After events such as Hurricane Maria in Puerto Rico, where insurance contracts will be disputed under both federal and state law, one of the many challenges will be that most contracts or insurance policies are written in Spanish. Translation will be essential to establish the accurate coverage of what is included or excluded from the insurance policies. A true and correct interpretation will make a difference for insurance claims where translated evidence will be offered in judicial proceedings.
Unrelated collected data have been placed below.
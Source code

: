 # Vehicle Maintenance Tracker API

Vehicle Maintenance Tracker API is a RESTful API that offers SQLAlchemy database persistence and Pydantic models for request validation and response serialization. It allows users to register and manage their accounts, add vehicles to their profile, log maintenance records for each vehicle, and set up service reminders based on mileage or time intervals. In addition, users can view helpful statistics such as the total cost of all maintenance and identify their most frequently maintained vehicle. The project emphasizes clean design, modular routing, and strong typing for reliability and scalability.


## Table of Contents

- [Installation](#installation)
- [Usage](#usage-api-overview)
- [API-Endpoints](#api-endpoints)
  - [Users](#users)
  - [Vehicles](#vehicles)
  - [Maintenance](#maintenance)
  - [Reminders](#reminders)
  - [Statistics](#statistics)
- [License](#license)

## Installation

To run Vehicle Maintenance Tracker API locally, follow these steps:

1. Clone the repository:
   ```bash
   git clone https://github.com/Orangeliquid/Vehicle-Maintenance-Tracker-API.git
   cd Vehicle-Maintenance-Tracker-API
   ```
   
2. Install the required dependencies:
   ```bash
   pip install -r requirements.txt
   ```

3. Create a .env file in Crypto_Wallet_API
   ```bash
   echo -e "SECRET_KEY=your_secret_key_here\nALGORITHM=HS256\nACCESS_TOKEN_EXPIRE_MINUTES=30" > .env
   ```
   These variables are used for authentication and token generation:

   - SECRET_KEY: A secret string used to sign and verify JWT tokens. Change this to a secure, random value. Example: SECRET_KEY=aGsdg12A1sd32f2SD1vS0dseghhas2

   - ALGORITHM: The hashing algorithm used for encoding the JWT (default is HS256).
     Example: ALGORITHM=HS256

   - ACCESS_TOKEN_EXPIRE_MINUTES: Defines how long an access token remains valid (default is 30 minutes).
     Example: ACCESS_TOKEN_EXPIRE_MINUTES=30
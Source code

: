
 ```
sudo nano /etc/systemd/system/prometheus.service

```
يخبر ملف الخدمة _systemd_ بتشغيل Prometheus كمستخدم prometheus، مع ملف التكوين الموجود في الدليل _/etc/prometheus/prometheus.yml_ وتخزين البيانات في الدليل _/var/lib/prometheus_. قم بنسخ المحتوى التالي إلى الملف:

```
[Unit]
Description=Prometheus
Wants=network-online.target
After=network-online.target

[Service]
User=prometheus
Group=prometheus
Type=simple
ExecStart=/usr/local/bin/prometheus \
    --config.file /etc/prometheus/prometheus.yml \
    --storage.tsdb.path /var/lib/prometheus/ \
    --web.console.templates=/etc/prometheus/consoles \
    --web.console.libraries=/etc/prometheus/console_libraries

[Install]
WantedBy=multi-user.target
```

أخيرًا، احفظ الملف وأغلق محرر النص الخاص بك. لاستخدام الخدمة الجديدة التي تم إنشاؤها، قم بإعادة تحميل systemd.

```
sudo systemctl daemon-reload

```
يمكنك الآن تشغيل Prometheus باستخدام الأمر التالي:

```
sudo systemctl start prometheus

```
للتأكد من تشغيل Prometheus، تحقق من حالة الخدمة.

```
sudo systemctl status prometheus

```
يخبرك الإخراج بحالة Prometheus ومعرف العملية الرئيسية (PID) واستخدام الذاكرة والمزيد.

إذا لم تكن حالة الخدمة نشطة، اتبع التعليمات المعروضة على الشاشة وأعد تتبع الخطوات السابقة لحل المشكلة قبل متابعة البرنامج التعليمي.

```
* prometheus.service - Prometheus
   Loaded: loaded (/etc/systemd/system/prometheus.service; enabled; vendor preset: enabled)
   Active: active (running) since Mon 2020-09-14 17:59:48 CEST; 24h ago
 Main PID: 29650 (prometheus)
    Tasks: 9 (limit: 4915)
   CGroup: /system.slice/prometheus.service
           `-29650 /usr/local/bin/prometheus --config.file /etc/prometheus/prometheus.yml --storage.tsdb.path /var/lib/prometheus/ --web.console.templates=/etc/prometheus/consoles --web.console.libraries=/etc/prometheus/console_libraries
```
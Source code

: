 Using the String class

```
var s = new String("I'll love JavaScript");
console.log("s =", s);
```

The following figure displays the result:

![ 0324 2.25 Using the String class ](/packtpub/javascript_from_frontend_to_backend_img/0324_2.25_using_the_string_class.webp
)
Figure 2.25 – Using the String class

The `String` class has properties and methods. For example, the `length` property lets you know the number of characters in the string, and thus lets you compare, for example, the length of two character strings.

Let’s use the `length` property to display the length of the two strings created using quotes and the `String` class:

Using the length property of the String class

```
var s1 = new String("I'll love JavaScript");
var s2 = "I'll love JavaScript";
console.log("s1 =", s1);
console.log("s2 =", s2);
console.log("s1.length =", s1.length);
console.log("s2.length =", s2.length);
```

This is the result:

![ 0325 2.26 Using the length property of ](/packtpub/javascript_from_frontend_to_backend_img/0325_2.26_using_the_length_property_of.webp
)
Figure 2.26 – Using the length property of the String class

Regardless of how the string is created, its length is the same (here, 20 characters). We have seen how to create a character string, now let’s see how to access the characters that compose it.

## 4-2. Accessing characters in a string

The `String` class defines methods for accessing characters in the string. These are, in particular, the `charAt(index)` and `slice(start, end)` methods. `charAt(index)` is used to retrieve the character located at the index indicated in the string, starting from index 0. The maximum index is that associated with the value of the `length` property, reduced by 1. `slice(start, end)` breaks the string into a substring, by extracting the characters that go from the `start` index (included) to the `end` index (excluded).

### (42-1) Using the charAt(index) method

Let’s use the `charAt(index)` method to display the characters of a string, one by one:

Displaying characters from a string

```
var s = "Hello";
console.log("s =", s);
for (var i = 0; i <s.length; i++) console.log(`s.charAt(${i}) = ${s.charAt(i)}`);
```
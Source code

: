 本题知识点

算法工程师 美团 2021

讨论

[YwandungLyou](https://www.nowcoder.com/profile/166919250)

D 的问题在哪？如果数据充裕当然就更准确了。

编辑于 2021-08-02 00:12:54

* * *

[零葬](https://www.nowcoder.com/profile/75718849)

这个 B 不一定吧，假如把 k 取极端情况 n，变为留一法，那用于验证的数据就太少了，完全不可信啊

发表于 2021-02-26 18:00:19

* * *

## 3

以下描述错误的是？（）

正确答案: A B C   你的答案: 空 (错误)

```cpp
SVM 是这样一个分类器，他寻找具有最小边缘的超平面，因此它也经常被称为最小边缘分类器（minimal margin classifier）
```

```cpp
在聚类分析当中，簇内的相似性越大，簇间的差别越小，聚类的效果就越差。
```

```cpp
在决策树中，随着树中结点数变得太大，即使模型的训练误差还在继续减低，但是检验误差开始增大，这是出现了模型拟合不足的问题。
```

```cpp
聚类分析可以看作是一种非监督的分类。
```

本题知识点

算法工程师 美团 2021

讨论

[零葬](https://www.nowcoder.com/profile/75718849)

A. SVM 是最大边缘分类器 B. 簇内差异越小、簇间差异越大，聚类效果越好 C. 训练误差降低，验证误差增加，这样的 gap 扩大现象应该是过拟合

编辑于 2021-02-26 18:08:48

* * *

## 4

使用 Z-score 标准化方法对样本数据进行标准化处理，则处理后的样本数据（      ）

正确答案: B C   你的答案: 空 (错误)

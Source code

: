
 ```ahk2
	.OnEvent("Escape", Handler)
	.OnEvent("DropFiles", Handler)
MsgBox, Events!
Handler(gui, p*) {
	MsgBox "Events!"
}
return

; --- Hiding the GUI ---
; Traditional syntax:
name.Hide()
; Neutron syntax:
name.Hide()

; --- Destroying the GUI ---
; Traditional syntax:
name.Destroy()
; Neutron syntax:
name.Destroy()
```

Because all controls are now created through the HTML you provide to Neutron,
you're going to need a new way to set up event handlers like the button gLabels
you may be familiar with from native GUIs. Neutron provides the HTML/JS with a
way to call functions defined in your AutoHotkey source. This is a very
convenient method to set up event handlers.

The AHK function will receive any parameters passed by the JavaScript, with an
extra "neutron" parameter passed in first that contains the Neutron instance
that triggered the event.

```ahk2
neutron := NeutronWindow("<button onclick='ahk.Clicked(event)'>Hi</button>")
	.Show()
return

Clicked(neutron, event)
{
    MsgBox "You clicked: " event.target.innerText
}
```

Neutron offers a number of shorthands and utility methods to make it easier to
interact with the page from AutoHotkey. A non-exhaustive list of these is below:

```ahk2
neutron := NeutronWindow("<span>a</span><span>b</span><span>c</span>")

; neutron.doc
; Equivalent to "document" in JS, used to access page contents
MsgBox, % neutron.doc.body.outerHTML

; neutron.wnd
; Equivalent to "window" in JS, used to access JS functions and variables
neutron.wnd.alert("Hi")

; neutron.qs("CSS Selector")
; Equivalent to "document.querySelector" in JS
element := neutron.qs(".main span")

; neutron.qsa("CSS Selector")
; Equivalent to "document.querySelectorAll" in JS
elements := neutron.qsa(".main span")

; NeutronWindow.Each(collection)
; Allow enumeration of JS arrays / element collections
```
When translating a foreign language document many issues can be raised such as the effects an interpretation can have or if some terms are even subject to translation. Courts have held that a translator can be used to translate foreign evidence including contracts and other documents that will be submitted to the jury as evidence.1 The concern in the use of translations for evidence in courts, is whether a more proficient or accurate interpretation would likely had made a difference in the outcome of a proceeding.2
Courts may require written translations be accompanied by affidavits stating the translator’s qualifications to perform the translation and certifying it as true and correct. Translators have been considered by the courts to possess specialized knowledge but they shall not exceed the scope of their expertise by improperly translating or incorporating a legal opinion.3 Where certifications are required a party can object to all or part of the translation and if the court finds that the translator is not qualified the court may reject the offered translation without requiring alternative translation by the objecting party.4
In Federal Courts, including Puerto Rico’s District Court where Spanish is the primary language, everything is required to be committed to the English language, therefore all evidence and testimonies should be translated.5 This has been a concern in many cases questioning the detrimental and inhibiting effect on the right to access the courts and the right to redress under §1983 for violation of civil rights and constitutional rights.6 Claims under translation errors have been raised under the Jones Act which requires federal court proceedings to be conducted in English. In other cases, courts have not followed the Jones Act and have reviewed under “plain error” which is defined as an error that would seriously affect the fairness, integrity or public reputation of judicial proceedings.7
It is important to consider the effects a translation could have if it is not a true and accurate representation of the original insurance contract’s language.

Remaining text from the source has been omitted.